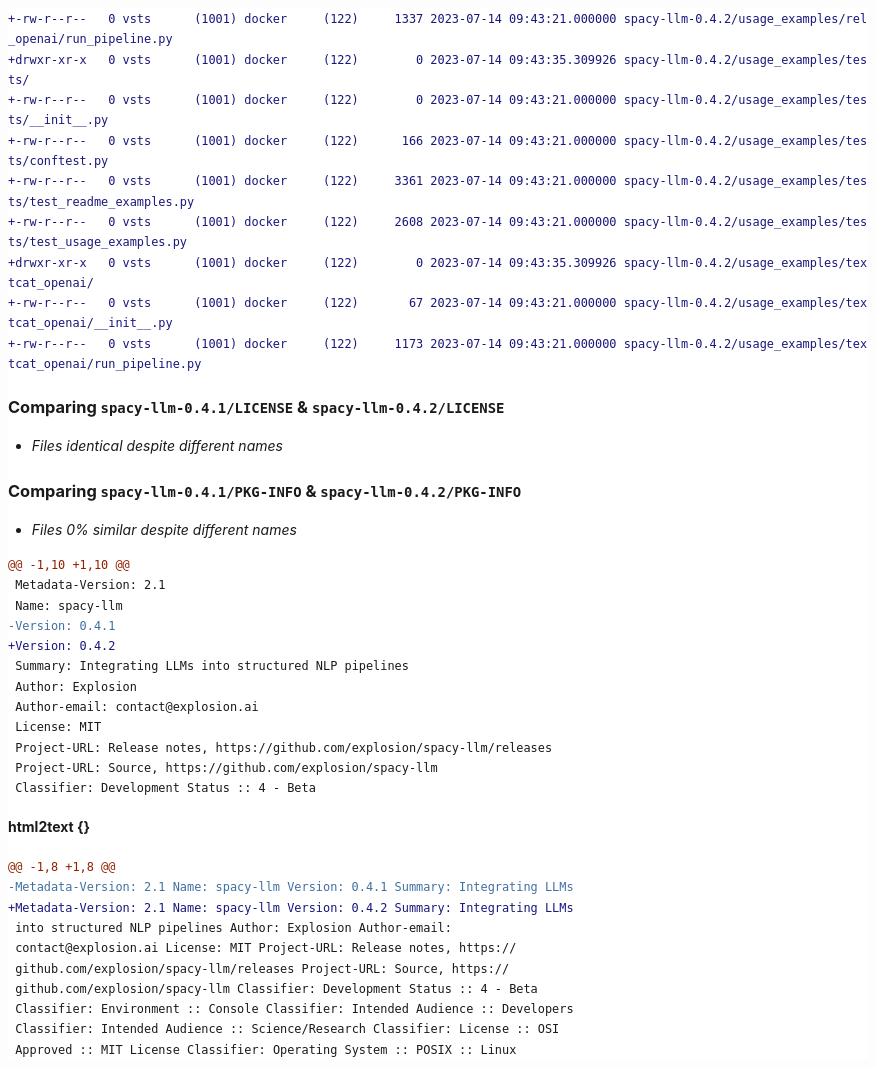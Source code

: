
 ```diff
+-rw-r--r--   0 vsts      (1001) docker     (122)     1337 2023-07-14 09:43:21.000000 spacy-llm-0.4.2/usage_examples/rel_openai/run_pipeline.py
+drwxr-xr-x   0 vsts      (1001) docker     (122)        0 2023-07-14 09:43:35.309926 spacy-llm-0.4.2/usage_examples/tests/
+-rw-r--r--   0 vsts      (1001) docker     (122)        0 2023-07-14 09:43:21.000000 spacy-llm-0.4.2/usage_examples/tests/__init__.py
+-rw-r--r--   0 vsts      (1001) docker     (122)      166 2023-07-14 09:43:21.000000 spacy-llm-0.4.2/usage_examples/tests/conftest.py
+-rw-r--r--   0 vsts      (1001) docker     (122)     3361 2023-07-14 09:43:21.000000 spacy-llm-0.4.2/usage_examples/tests/test_readme_examples.py
+-rw-r--r--   0 vsts      (1001) docker     (122)     2608 2023-07-14 09:43:21.000000 spacy-llm-0.4.2/usage_examples/tests/test_usage_examples.py
+drwxr-xr-x   0 vsts      (1001) docker     (122)        0 2023-07-14 09:43:35.309926 spacy-llm-0.4.2/usage_examples/textcat_openai/
+-rw-r--r--   0 vsts      (1001) docker     (122)       67 2023-07-14 09:43:21.000000 spacy-llm-0.4.2/usage_examples/textcat_openai/__init__.py
+-rw-r--r--   0 vsts      (1001) docker     (122)     1173 2023-07-14 09:43:21.000000 spacy-llm-0.4.2/usage_examples/textcat_openai/run_pipeline.py
```

### Comparing `spacy-llm-0.4.1/LICENSE` & `spacy-llm-0.4.2/LICENSE`

 * *Files identical despite different names*

### Comparing `spacy-llm-0.4.1/PKG-INFO` & `spacy-llm-0.4.2/PKG-INFO`

 * *Files 0% similar despite different names*

```diff
@@ -1,10 +1,10 @@
 Metadata-Version: 2.1
 Name: spacy-llm
-Version: 0.4.1
+Version: 0.4.2
 Summary: Integrating LLMs into structured NLP pipelines
 Author: Explosion
 Author-email: contact@explosion.ai
 License: MIT
 Project-URL: Release notes, https://github.com/explosion/spacy-llm/releases
 Project-URL: Source, https://github.com/explosion/spacy-llm
 Classifier: Development Status :: 4 - Beta
```

#### html2text {}

```diff
@@ -1,8 +1,8 @@
-Metadata-Version: 2.1 Name: spacy-llm Version: 0.4.1 Summary: Integrating LLMs
+Metadata-Version: 2.1 Name: spacy-llm Version: 0.4.2 Summary: Integrating LLMs
 into structured NLP pipelines Author: Explosion Author-email:
 contact@explosion.ai License: MIT Project-URL: Release notes, https://
 github.com/explosion/spacy-llm/releases Project-URL: Source, https://
 github.com/explosion/spacy-llm Classifier: Development Status :: 4 - Beta
 Classifier: Environment :: Console Classifier: Intended Audience :: Developers
 Classifier: Intended Audience :: Science/Research Classifier: License :: OSI
 Approved :: MIT License Classifier: Operating System :: POSIX :: Linux
```
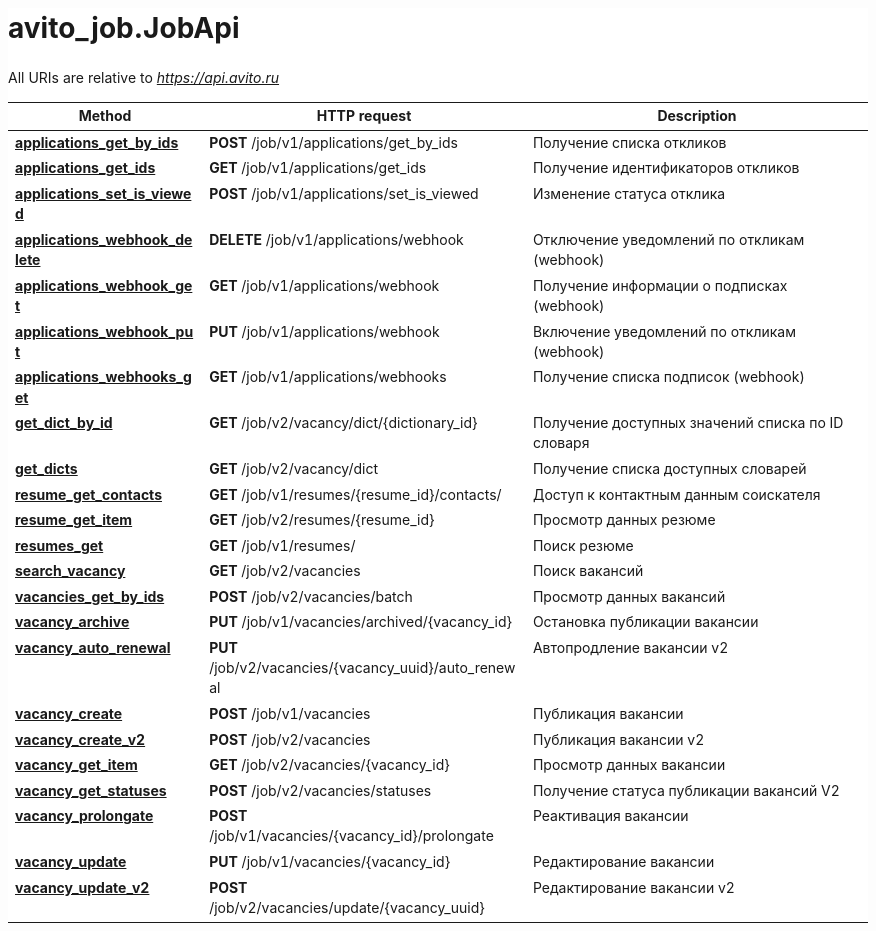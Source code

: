 # avito_job.JobApi

All URIs are relative to *https://api.avito.ru*

Method | HTTP request | Description
------------- | ------------- | -------------
[**applications_get_by_ids**](JobApi.md#applications_get_by_ids) | **POST** /job/v1/applications/get_by_ids | Получение списка откликов 
[**applications_get_ids**](JobApi.md#applications_get_ids) | **GET** /job/v1/applications/get_ids | Получение идентификаторов откликов 
[**applications_set_is_viewed**](JobApi.md#applications_set_is_viewed) | **POST** /job/v1/applications/set_is_viewed | Изменение статуса отклика 
[**applications_webhook_delete**](JobApi.md#applications_webhook_delete) | **DELETE** /job/v1/applications/webhook | Отключение уведомлений по откликам (webhook) 
[**applications_webhook_get**](JobApi.md#applications_webhook_get) | **GET** /job/v1/applications/webhook | Получение информации о подписках (webhook) 
[**applications_webhook_put**](JobApi.md#applications_webhook_put) | **PUT** /job/v1/applications/webhook | Включение уведомлений по откликам (webhook) 
[**applications_webhooks_get**](JobApi.md#applications_webhooks_get) | **GET** /job/v1/applications/webhooks | Получение списка подписок (webhook) 
[**get_dict_by_id**](JobApi.md#get_dict_by_id) | **GET** /job/v2/vacancy/dict/{dictionary_id} | Получение доступных значений списка по ID словаря
[**get_dicts**](JobApi.md#get_dicts) | **GET** /job/v2/vacancy/dict | Получение списка доступных словарей
[**resume_get_contacts**](JobApi.md#resume_get_contacts) | **GET** /job/v1/resumes/{resume_id}/contacts/ | Доступ к контактным данным соискателя 
[**resume_get_item**](JobApi.md#resume_get_item) | **GET** /job/v2/resumes/{resume_id} | Просмотр данных резюме 
[**resumes_get**](JobApi.md#resumes_get) | **GET** /job/v1/resumes/ | Поиск резюме 
[**search_vacancy**](JobApi.md#search_vacancy) | **GET** /job/v2/vacancies | Поиск вакансий 
[**vacancies_get_by_ids**](JobApi.md#vacancies_get_by_ids) | **POST** /job/v2/vacancies/batch | Просмотр данных вакансий 
[**vacancy_archive**](JobApi.md#vacancy_archive) | **PUT** /job/v1/vacancies/archived/{vacancy_id} | Остановка публикации вакансии
[**vacancy_auto_renewal**](JobApi.md#vacancy_auto_renewal) | **PUT** /job/v2/vacancies/{vacancy_uuid}/auto_renewal | Автопродление вакансии v2
[**vacancy_create**](JobApi.md#vacancy_create) | **POST** /job/v1/vacancies | Публикация вакансии
[**vacancy_create_v2**](JobApi.md#vacancy_create_v2) | **POST** /job/v2/vacancies | Публикация вакансии v2
[**vacancy_get_item**](JobApi.md#vacancy_get_item) | **GET** /job/v2/vacancies/{vacancy_id} | Просмотр данных вакансии 
[**vacancy_get_statuses**](JobApi.md#vacancy_get_statuses) | **POST** /job/v2/vacancies/statuses | Получение статуса публикации вакансий V2
[**vacancy_prolongate**](JobApi.md#vacancy_prolongate) | **POST** /job/v1/vacancies/{vacancy_id}/prolongate | Реактивация вакансии
[**vacancy_update**](JobApi.md#vacancy_update) | **PUT** /job/v1/vacancies/{vacancy_id} | Редактирование вакансии
[**vacancy_update_v2**](JobApi.md#vacancy_update_v2) | **POST** /job/v2/vacancies/update/{vacancy_uuid} | Редактирование вакансии v2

_GOAL OF THE EXERCISE_
Only lines containing the string "applications" belong in the answer; find them in the data above and copy them.

_WRITTEN REPLY_
[**applications_get_by_ids**](JobApi.md#applications_get_by_ids) | **POST** /job/v1/applications/get_by_ids | Получение списка откликов 
[**applications_get_ids**](JobApi.md#applications_get_ids) | **GET** /job/v1/applications/get_ids | Получение идентификаторов откликов 
[**applications_set_is_viewed**](JobApi.md#applications_set_is_viewed) | **POST** /job/v1/applications/set_is_viewed | Изменение статуса отклика 
[**applications_webhook_delete**](JobApi.md#applications_webhook_delete) | **DELETE** /job/v1/applications/webhook | Отключение уведомлений по откликам (webhook) 
[**applications_webhook_get**](JobApi.md#applications_webhook_get) | **GET** /job/v1/applications/webhook | Получение информации о подписках (webhook) 
[**applications_webhook_put**](JobApi.md#applications_webhook_put) | **PUT** /job/v1/applications/webhook | Включение уведомлений по откликам (webhook) 
[**applications_webhooks_get**](JobApi.md#applications_webhooks_get) | **GET** /job/v1/applications/webhooks | Получение списка подписок (webhook) 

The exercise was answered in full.